▶ _WHAT IS NEEDED_:
The word "Comandos" may appear in the records below. Report how many lines contain it, and write nothing besides the number.

---- PROVIDED INFORMATION

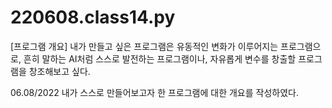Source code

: # 220608.class14.py  
[프로그램 개요]
내가 만들고 싶은 프로그램은 유동적인 변화가 이루어지는 프로그램으로, 흔히 말하는 AI처럼 스스로 발전하는 프로그램이나, 자유롭게 변수를 창출할 프로그램을 창조해보고 싶다.

06.08/2022 내가 스스로 만들어보고자 한 프로그램에 대한 개요를 작성하였다.
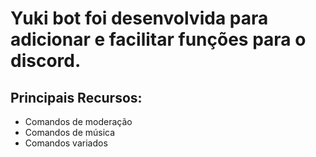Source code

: # Yuki bot foi desenvolvida para adicionar e facilitar funções para o discord.

## Principais Recursos:
* Comandos de moderação
* Comandos de música
* Comandos variados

--------

▶ _FINISHED EXERCISE_:
3